Data extracted from a collection
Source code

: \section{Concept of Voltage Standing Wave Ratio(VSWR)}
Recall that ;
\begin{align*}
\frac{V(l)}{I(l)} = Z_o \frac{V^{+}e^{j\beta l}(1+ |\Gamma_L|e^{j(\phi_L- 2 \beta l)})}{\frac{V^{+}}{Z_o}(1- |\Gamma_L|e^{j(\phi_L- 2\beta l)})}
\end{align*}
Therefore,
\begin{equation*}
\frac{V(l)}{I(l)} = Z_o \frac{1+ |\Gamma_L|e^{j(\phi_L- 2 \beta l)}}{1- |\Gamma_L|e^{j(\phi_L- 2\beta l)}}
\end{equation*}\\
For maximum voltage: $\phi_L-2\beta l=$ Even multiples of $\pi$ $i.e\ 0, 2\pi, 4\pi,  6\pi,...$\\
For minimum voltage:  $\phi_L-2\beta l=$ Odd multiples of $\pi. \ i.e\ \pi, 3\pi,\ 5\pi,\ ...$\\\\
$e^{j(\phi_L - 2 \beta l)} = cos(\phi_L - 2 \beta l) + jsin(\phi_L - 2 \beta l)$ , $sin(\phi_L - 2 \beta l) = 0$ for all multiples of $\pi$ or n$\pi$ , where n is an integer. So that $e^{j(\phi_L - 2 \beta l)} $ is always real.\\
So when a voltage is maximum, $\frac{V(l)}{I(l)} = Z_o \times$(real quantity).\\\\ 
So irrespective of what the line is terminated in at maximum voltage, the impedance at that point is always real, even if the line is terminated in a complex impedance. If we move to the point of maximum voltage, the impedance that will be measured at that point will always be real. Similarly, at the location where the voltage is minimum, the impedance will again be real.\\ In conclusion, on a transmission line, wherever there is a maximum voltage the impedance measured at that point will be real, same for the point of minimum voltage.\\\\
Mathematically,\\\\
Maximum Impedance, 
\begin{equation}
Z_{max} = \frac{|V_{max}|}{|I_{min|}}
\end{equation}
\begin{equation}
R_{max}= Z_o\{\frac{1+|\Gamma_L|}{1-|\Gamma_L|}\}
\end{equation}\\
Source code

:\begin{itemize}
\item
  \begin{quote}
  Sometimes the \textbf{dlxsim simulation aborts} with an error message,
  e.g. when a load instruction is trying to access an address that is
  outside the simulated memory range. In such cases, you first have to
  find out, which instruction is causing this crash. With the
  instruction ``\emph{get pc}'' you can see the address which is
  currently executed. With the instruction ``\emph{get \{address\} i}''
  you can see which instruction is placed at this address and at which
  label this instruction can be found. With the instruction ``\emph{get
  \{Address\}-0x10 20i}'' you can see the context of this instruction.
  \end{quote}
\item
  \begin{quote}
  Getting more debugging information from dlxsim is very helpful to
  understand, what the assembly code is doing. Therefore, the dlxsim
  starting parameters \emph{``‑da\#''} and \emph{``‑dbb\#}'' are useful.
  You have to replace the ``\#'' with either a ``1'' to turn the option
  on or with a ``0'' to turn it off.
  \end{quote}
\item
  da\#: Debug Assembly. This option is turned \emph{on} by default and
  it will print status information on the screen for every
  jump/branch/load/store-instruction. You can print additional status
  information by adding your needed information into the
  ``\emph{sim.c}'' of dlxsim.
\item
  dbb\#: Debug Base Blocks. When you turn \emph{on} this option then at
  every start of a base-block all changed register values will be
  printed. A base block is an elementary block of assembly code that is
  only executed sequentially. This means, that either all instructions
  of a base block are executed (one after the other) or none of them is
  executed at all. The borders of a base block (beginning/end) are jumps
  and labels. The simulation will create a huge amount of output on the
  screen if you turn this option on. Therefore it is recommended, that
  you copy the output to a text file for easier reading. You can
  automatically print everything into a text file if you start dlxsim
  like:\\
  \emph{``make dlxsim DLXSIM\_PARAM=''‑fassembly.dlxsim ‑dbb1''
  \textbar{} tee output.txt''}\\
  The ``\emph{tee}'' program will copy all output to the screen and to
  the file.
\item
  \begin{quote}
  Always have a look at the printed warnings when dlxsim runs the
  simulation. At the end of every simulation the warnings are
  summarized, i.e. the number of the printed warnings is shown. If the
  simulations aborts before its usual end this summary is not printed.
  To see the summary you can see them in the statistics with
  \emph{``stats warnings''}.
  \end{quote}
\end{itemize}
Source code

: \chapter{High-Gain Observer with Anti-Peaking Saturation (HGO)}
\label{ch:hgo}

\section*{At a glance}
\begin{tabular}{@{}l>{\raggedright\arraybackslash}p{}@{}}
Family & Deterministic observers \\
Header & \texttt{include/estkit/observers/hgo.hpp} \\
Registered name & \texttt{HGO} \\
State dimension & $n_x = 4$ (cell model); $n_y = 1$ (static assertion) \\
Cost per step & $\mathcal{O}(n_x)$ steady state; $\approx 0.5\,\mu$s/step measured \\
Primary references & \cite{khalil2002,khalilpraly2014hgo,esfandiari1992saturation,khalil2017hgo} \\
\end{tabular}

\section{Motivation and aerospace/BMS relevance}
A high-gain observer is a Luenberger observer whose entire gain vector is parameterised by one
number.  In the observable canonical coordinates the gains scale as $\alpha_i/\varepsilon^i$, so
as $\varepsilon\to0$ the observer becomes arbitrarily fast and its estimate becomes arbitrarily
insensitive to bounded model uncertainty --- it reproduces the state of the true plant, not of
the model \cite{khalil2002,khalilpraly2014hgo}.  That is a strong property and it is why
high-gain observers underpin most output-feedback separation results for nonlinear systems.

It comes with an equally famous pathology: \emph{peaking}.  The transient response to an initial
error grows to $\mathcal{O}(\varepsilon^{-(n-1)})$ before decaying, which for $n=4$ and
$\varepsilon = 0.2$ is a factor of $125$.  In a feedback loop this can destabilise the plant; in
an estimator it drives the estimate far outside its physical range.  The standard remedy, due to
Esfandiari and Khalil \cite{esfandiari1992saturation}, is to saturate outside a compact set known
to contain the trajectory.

§ PROBLEM DESCRIPTION
Each line of the data above should appear again in your answer, exactly as given.

§ ANSWER TO THE EXERCISE
Source code

: \section{Concept of Voltage Standing Wave Ratio(VSWR)}
Recall that ;
\begin{align*}
\frac{V(l)}{I(l)} = Z_o \frac{V^{+}e^{j\beta l}(1+ |\Gamma_L|e^{j(\phi_L- 2 \beta l)})}{\frac{V^{+}}{Z_o}(1- |\Gamma_L|e^{j(\phi_L- 2\beta l)})}
\end{align*}
Therefore,
\begin{equation*}
\frac{V(l)}{I(l)} = Z_o \frac{1+ |\Gamma_L|e^{j(\phi_L- 2 \beta l)}}{1- |\Gamma_L|e^{j(\phi_L- 2\beta l)}}
\end{equation*}\\
For maximum voltage: $\phi_L-2\beta l=$ Even multiples of $\pi$ $i.e\ 0, 2\pi, 4\pi,  6\pi,...$\\
For minimum voltage:  $\phi_L-2\beta l=$ Odd multiples of $\pi. \ i.e\ \pi, 3\pi,\ 5\pi,\ ...$\\\\
$e^{j(\phi_L - 2 \beta l)} = cos(\phi_L - 2 \beta l) + jsin(\phi_L - 2 \beta l)$ , $sin(\phi_L - 2 \beta l) = 0$ for all multiples of $\pi$ or n$\pi$ , where n is an integer. So that $e^{j(\phi_L - 2 \beta l)} $ is always real.\\
So when a voltage is maximum, $\frac{V(l)}{I(l)} = Z_o \times$(real quantity).\\\\ 
So irrespective of what the line is terminated in at maximum voltage, the impedance at that point is always real, even if the line is terminated in a complex impedance. If we move to the point of maximum voltage, the impedance that will be measured at that point will always be real. Similarly, at the location where the voltage is minimum, the impedance will again be real.\\ In conclusion, on a transmission line, wherever there is a maximum voltage the impedance measured at that point will be real, same for the point of minimum voltage.\\\\
Mathematically,\\\\
Maximum Impedance, 
\begin{equation}
Z_{max} = \frac{|V_{max}|}{|I_{min|}}
\end{equation}
\begin{equation}
R_{max}= Z_o\{\frac{1+|\Gamma_L|}{1-|\Gamma_L|}\}
\end{equation}\\
Source code

:\begin{itemize}
\item
  \begin{quote}
  Sometimes the \textbf{dlxsim simulation aborts} with an error message,
  e.g. when a load instruction is trying to access an address that is
  outside the simulated memory range. In such cases, you first have to
  find out, which instruction is causing this crash. With the
  instruction ``\emph{get pc}'' you can see the address which is
  currently executed. With the instruction ``\emph{get \{address\} i}''
  you can see which instruction is placed at this address and at which
  label this instruction can be found. With the instruction ``\emph{get
  \{Address\}-0x10 20i}'' you can see the context of this instruction.
  \end{quote}
\item
  \begin{quote}
  Getting more debugging information from dlxsim is very helpful to
  understand, what the assembly code is doing. Therefore, the dlxsim
  starting parameters \emph{``‑da\#''} and \emph{``‑dbb\#}'' are useful.
  You have to replace the ``\#'' with either a ``1'' to turn the option
  on or with a ``0'' to turn it off.
  \end{quote}
\item
  da\#: Debug Assembly. This option is turned \emph{on} by default and
  it will print status information on the screen for every
  jump/branch/load/store-instruction. You can print additional status
  information by adding your needed information into the
  ``\emph{sim.c}'' of dlxsim.
\item
  dbb\#: Debug Base Blocks. When you turn \emph{on} this option then at
  every start of a base-block all changed register values will be
  printed. A base block is an elementary block of assembly code that is
  only executed sequentially. This means, that either all instructions
  of a base block are executed (one after the other) or none of them is
  executed at all. The borders of a base block (beginning/end) are jumps
  and labels. The simulation will create a huge amount of output on the
  screen if you turn this option on. Therefore it is recommended, that
  you copy the output to a text file for easier reading. You can
  automatically print everything into a text file if you start dlxsim
  like:\\
  \emph{``make dlxsim DLXSIM\_PARAM=''‑fassembly.dlxsim ‑dbb1''
  \textbar{} tee output.txt''}\\
  The ``\emph{tee}'' program will copy all output to the screen and to
  the file.
\item
  \begin{quote}
  Always have a look at the printed warnings when dlxsim runs the
  simulation. At the end of every simulation the warnings are
  summarized, i.e. the number of the printed warnings is shown. If the
  simulations aborts before its usual end this summary is not printed.
  To see the summary you can see them in the statistics with
  \emph{``stats warnings''}.
  \end{quote}
\end{itemize}
Source code

: \chapter{High-Gain Observer with Anti-Peaking Saturation (HGO)}
\label{ch:hgo}

\section*{At a glance}
\begin{tabular}{@{}l>{\raggedright\arraybackslash}p{}@{}}
Family & Deterministic observers \\
Header & \texttt{include/estkit/observers/hgo.hpp} \\
Registered name & \texttt{HGO} \\
State dimension & $n_x = 4$ (cell model); $n_y = 1$ (static assertion) \\
Cost per step & $\mathcal{O}(n_x)$ steady state; $\approx 0.5\,\mu$s/step measured \\
Primary references & \cite{khalil2002,khalilpraly2014hgo,esfandiari1992saturation,khalil2017hgo} \\
\end{tabular}

\section{Motivation and aerospace/BMS relevance}
A high-gain observer is a Luenberger observer whose entire gain vector is parameterised by one
number.  In the observable canonical coordinates the gains scale as $\alpha_i/\varepsilon^i$, so
as $\varepsilon\to0$ the observer becomes arbitrarily fast and its estimate becomes arbitrarily
insensitive to bounded model uncertainty --- it reproduces the state of the true plant, not of
the model \cite{khalil2002,khalilpraly2014hgo}.  That is a strong property and it is why
high-gain observers underpin most output-feedback separation results for nonlinear systems.

It comes with an equally famous pathology: \emph{peaking}.  The transient response to an initial
error grows to $\mathcal{O}(\varepsilon^{-(n-1)})$ before decaying, which for $n=4$ and
$\varepsilon = 0.2$ is a factor of $125$.  In a feedback loop this can destabilise the plant; in
an estimator it drives the estimate far outside its physical range.  The standard remedy, due to
Esfandiari and Khalil \cite{esfandiari1992saturation}, is to saturate outside a compact set known
to contain the trajectory.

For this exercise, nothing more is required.